Jason and Barnaby Becker were level on 276 points, equal 4th on the Ladder (and now one point ahead of Ariel, whose niggling technical problems in recent races had hurt her badly).
But they weren’t truly equal - if Barnaby and Jason ended the season on equal points (for example, they both crashed in Race 50), Barnaby would beat Jason on a countback, since he had come 2nd in Race 49 when Jason had come
3rd.
In the end, for Jason, there was only one option in Race 50: he had to beat Barnaby Becker and, if he finished low in the placings, he had to hope some other results went his way. But with Barnaby’s new allies also out there on the track, just finishing Race 50 was going to be a tough prospect indeed.
To cap it all off, the final race of the year was the perfect kind of race to conclude the season.

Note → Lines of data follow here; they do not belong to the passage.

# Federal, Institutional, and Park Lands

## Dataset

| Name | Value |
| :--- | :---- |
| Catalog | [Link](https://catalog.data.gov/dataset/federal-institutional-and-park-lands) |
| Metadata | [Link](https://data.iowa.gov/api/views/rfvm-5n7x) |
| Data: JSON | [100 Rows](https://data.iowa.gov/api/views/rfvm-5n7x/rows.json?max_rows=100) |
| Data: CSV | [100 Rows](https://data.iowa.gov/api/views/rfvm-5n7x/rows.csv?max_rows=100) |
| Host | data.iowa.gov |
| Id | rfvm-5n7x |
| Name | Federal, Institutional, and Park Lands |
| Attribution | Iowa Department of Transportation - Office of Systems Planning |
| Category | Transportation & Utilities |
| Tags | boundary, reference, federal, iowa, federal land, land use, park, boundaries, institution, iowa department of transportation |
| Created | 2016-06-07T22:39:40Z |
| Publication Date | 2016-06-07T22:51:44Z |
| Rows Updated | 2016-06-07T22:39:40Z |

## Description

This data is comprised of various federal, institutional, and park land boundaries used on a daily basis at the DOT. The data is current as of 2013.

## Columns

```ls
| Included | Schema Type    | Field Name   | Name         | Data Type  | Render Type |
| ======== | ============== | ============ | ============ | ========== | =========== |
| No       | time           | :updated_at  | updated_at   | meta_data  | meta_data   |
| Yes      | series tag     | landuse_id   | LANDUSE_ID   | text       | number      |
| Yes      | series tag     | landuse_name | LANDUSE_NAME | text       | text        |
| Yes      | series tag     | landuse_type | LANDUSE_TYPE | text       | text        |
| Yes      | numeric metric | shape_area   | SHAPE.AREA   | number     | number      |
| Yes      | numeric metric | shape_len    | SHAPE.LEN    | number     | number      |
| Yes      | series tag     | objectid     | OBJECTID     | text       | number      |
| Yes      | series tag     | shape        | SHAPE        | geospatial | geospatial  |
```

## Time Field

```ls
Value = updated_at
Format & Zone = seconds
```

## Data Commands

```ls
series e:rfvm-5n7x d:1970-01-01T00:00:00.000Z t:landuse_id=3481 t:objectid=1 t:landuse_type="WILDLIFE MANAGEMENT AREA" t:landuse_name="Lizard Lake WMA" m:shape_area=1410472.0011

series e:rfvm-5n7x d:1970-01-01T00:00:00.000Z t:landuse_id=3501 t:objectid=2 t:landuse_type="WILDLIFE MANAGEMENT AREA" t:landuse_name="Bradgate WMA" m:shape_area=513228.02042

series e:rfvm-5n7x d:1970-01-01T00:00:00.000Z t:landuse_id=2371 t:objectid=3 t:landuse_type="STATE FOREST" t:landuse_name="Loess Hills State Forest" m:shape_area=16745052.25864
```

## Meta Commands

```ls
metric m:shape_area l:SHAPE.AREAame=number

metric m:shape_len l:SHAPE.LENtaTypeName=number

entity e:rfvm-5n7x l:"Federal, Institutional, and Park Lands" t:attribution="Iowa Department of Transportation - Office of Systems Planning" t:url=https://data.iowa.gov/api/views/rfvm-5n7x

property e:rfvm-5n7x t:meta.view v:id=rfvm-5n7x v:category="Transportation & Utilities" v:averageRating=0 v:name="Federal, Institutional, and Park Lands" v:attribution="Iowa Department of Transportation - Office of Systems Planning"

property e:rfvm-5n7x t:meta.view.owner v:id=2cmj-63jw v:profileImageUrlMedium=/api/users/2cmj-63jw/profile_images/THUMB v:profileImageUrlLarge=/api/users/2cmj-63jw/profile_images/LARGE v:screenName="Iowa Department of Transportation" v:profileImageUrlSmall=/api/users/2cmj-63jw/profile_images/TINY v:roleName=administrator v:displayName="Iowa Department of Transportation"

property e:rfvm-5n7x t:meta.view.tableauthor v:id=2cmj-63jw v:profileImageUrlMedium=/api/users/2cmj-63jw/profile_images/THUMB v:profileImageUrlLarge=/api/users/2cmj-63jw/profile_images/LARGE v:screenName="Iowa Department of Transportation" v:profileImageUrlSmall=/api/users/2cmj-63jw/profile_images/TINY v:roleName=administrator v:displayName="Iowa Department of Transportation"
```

Designed to test every hover car racing skill imaginable, it was to take place on the rarely-used Course 13 - a super-difficult track that began by stretching southward, down over the Southern Ocean along a superlong straight, before it transformed into a twisting and turning series of bends that weaved between the outer icebergs of Antarctica.
In that section of the course, racers could - if they were prepared to take the risk - opt to take one of three shortcuts between the bergs, but every short cut ran between two bergs that clashed together (thanks to an underwater mechanism), giving them the name: ‘the Clashing Bergs’. The standard course did not run through any clashing bergs, but it was longer. High risk, high reward.
After that, the course turned back north, returning to Tasmania, where the racers had to slow dramatically to negotiate the tight highways of the island, before reaching the Start-Finish Line in Hobart.
Each lap took about 14 minutes. And since Race 50 was a 51-lap enduro - that meant a 12-hour race.
But there was one more feature to Race 50 that made it an absolute killer: not only was it a test of endurance and skill, it was also a test of race positioning - Race 50 was a Last Man Drop-Off race.
Technically, it was classified as a ‘51-3-1 Super-Enduro Last Man Drop-Off’ meaning: it would be fifty-one laps, and every three laps, the last-placed racer would be eliminated, until only four racers remained to fight out a six-lap sprint to the finish, a sprint that would involve one last pit stop.